Work item: Exactly how many lines in the entries contain "Takeda"? Give that number alone.

Dataset:
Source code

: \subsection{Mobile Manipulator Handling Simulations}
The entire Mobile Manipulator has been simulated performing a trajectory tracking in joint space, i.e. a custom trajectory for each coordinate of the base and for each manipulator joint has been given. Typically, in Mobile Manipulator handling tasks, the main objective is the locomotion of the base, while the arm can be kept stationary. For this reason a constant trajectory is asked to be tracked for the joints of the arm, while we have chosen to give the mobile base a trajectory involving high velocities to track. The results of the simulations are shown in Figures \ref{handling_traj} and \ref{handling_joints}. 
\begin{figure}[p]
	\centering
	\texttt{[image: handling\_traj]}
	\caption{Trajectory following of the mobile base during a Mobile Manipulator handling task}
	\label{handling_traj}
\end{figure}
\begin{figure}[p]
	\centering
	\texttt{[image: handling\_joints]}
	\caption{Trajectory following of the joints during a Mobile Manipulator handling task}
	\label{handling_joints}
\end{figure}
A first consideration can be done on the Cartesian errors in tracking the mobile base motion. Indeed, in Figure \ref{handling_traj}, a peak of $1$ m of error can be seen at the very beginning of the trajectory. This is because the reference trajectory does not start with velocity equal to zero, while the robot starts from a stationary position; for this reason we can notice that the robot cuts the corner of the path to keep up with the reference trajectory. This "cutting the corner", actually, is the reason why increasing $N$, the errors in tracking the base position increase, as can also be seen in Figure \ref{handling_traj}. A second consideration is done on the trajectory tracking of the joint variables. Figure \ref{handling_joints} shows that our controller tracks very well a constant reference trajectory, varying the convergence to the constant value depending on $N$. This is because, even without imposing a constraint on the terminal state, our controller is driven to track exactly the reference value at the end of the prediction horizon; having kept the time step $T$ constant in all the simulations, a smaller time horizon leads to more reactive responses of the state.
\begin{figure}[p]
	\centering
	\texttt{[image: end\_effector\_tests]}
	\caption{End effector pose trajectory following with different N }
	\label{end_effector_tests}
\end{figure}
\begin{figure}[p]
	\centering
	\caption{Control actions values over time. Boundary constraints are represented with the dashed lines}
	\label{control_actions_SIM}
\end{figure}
==
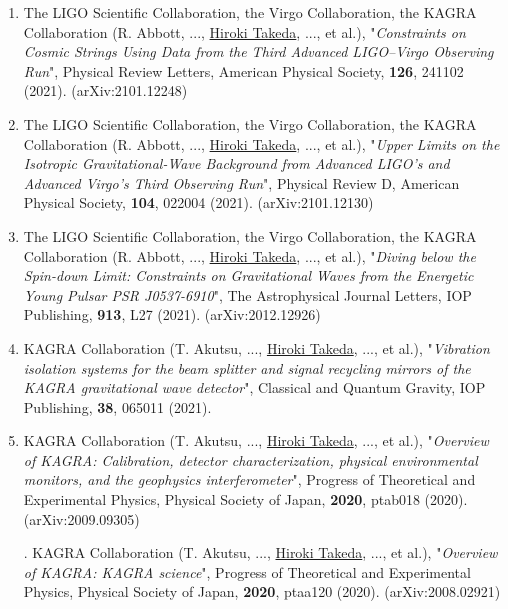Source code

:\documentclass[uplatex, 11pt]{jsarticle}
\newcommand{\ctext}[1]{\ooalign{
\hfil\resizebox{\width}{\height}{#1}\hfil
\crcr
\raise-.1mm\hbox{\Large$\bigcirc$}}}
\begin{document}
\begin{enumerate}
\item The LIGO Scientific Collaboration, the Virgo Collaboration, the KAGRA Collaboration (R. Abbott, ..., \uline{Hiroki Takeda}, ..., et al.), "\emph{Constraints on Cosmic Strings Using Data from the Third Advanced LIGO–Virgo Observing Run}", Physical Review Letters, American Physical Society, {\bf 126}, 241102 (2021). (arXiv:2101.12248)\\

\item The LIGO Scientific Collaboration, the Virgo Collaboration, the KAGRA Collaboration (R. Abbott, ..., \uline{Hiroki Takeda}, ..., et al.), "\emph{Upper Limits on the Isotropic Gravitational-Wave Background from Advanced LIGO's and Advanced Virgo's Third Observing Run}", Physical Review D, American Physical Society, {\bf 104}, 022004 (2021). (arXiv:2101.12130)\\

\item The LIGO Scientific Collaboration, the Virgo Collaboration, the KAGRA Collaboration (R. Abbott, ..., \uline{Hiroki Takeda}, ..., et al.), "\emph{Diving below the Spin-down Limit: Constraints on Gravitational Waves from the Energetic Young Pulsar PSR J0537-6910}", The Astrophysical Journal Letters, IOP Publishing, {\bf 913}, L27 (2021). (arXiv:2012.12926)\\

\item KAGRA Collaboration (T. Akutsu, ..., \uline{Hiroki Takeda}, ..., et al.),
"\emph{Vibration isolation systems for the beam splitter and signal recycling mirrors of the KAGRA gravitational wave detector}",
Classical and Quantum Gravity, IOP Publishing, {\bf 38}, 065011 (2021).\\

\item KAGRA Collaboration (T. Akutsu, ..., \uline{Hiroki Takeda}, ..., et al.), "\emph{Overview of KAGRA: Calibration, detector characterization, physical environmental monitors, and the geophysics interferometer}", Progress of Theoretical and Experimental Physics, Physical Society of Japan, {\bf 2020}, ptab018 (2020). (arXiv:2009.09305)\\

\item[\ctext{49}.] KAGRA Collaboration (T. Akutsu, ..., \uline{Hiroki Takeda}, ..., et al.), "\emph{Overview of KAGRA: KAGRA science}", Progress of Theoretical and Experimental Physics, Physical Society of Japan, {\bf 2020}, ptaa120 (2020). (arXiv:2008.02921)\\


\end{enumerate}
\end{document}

Completed exercise: 6